CORVALLIS - Beets are best planted as early as you can get into your garden, starting in March or April, about two to four weeks before the last killing frost in your area.

Plant beets successively at three to four-week intervals into July and you will have a continuous supply of fresh, tender beets until autumn.

Beet seeds are best planted an inch or two apart, in rows 12 to 18 inches apart. Each seed is actually a dried fruit or seed ball, containing several tiny true seeds. Heat, drought or soil crusting may interfere with beet seed germination and emergence. So keep the soil surface moist to alleviate such problems. Do not overwater.

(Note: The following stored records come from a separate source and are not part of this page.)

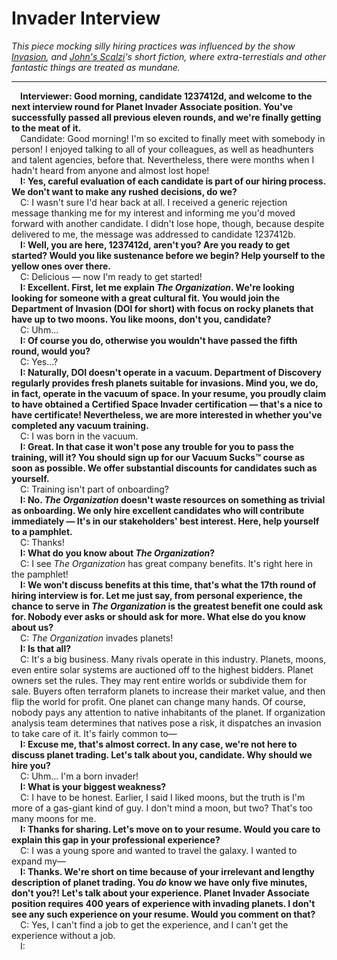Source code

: # Invader Interview

*This piece mocking silly hiring practices was influenced by the show [Invasion](https://en.wikipedia.org/wiki/Invasion_(2021_TV_series)), and [John's Scalzi](https://en.wikipedia.org/wiki/John_Scalzi)'s short fiction, where extra-terrestials and other fantastic things are treated as mundane.*

---

 **Interviewer: Good morning, candidate 1237412d, and welcome to the next interview round for Planet Invader Associate position. You've successfully passed all previous eleven rounds, and we're finally getting to the meat of it.**  
 Candidate: Good morning! I'm so excited to finally meet with somebody in person! I enjoyed talking to all of your colleagues, as well as headhunters and talent agencies, before that. Nevertheless, there were months when I hadn't heard from anyone and almost lost hope!  
 **I: Yes, careful evaluation of each candidate is part of our hiring process. We don't want to make any rushed decisions, do we?**  
 C: I wasn't sure I'd hear back at all. I received a generic rejection message thanking me for my interest and informing me you'd moved forward with another candidate. I didn't lose hope, though, because despite delivered to me, the message was addressed to candidate 1237412b.  
 **I: Well, you are here, 1237412d, aren't you? Are you ready to get started? Would you like sustenance before we begin? Help yourself to the yellow ones over there.**  
 C: Delicious — now I'm ready to get started!  
 **I: Excellent. First, let me explain *The Organization*. We're looking looking for someone with a great cultural fit. You would join the Department of Invasion (DOI for short) with focus on rocky planets that have up to two moons. You like moons, don't you, candidate?**  
 C: Uhm…  
 **I: Of course you do, otherwise you wouldn't have passed the fifth round, would you?**  
 C: Yes…?  
 **I: Naturally, DOI doesn't operate in a vacuum. Department of Discovery regularly provides fresh planets suitable for invasions. Mind you, we do, in fact, operate in the vacuum of space. In your resume, you proudly claim to have obtained a Certified Space Invader certification — that's a nice to have certificate! Nevertheless, we are more interested in whether you've completed any vacuum training.**  
 C: I was born in the vacuum.  
 **I: Great. In that case it won't pose any trouble for you to pass the training, will it? You should sign up for our Vacuum Sucks™ course as soon as possible. We offer substantial discounts for candidates such as yourself.**  
 C: Training isn't part of onboarding?  
 **I: No. *The Organization* doesn't waste resources on something as trivial as onboarding. We only hire excellent candidates who will contribute immediately — It's in our stakeholders' best interest. Here, help yourself to a pamphlet.**  
 C: Thanks!  
 **I: What do you know about *The Organization*?**  
 C: I see *The Organization* has great company benefits. It's right here in the pamphlet!  
 **I: We won't discuss benefits at this time, that's what the 17th round of hiring interview is for. Let me just say, from personal experience, the chance to serve in *The Organization* is the greatest benefit one could ask for. Nobody ever asks or should ask for more. What else do you know about us?**  
 C: *The Organization* invades planets!  
 **I: Is that all?**  
 C: It's a big business. Many rivals operate in this industry. Planets, moons, even entire solar systems are auctioned off to the highest bidders. Planet owners set the rules. They may rent entire worlds or subdivide them for sale. Buyers often terraform planets to increase their market value, and then flip the world for profit. One planet can change many hands. Of course, nobody pays any attention to native inhabitants of the planet. If organization analysis team determines that natives pose a risk, it dispatches an invasion to take care of it. It's fairly common to—  
 **I: Excuse me, that's almost correct. In any case, we're not here to discuss planet trading. Let's talk about you, candidate. Why should we hire you?**  
 C: Uhm… I'm a born invader!  
 **I: What is your biggest weakness?**  
 C: I have to be honest. Earlier, I said I liked moons, but the truth is I'm more of a gas-giant kind of guy. I don't mind a moon, but two? That's too many moons for me.  
 **I: Thanks for sharing. Let's move on to your resume. Would you care to explain this gap in your professional experience?**  
 C: I was a young spore and wanted to travel the galaxy. I wanted to expand my—  
 **I: Thanks. We're short on time because of your irrelevant and lengthy description of planet trading. You *do* know we have only five minutes, don't you?! Let's talk about your experience. Planet Invader Associate position requires 400 years of experience with invading planets. I don't see any such experience on your resume. Would you comment on that?**  
 C: Yes, I can't find a job to get the experience, and I can't get the experience without a job.  
 I:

Needing a cool soil to grow and good spacing for sunlight, beets are not harmed by spring and fall frosts. But their roots may become tough during hot weather. Start thinning beets to three to four inches apart when the leaves are about six inches tall. Use these young beets for greens. Begin harvesting beet roots when they reach the size of your little finger. This thinning will provide more room for the remaining plants. Most beets mature in about eight to nine weeks from planting. Harvest the remainder before they become woody or freeze in the fall.

A 10- to 15-foot row of beets will feed a family of four during the growing season. The root depth averages up to six inches, so water deeply.

According to the University of California at Berkeley Wellness Encyclopedia of Foods and Nutrition, beets have the highest sugar content of any vegetable, but are low in calories. Beet roots contain vitamin C and folacin, key nutrients for good heath. And beet greens, eaten like spinach, are excellent sources of vitamin A, calcium and iron. Beets can be prepared as a hot side dish, in soups such as borscht, in salads and can be pickled. They can be boiled, steamed, microwaved or wrapped in foil and baked.

The Oregon State University Extension Service recommends the following varieties of beets as performing well in Oregon:

  • Ruby Queen, Red Ace, Warrior, Scarlet Early, Kestrel, Solo;
  • (cylindrical) Cylindra, Forono
  • (golden) Golden.
  • (novelty, white) Snowhite, Albina Verduna.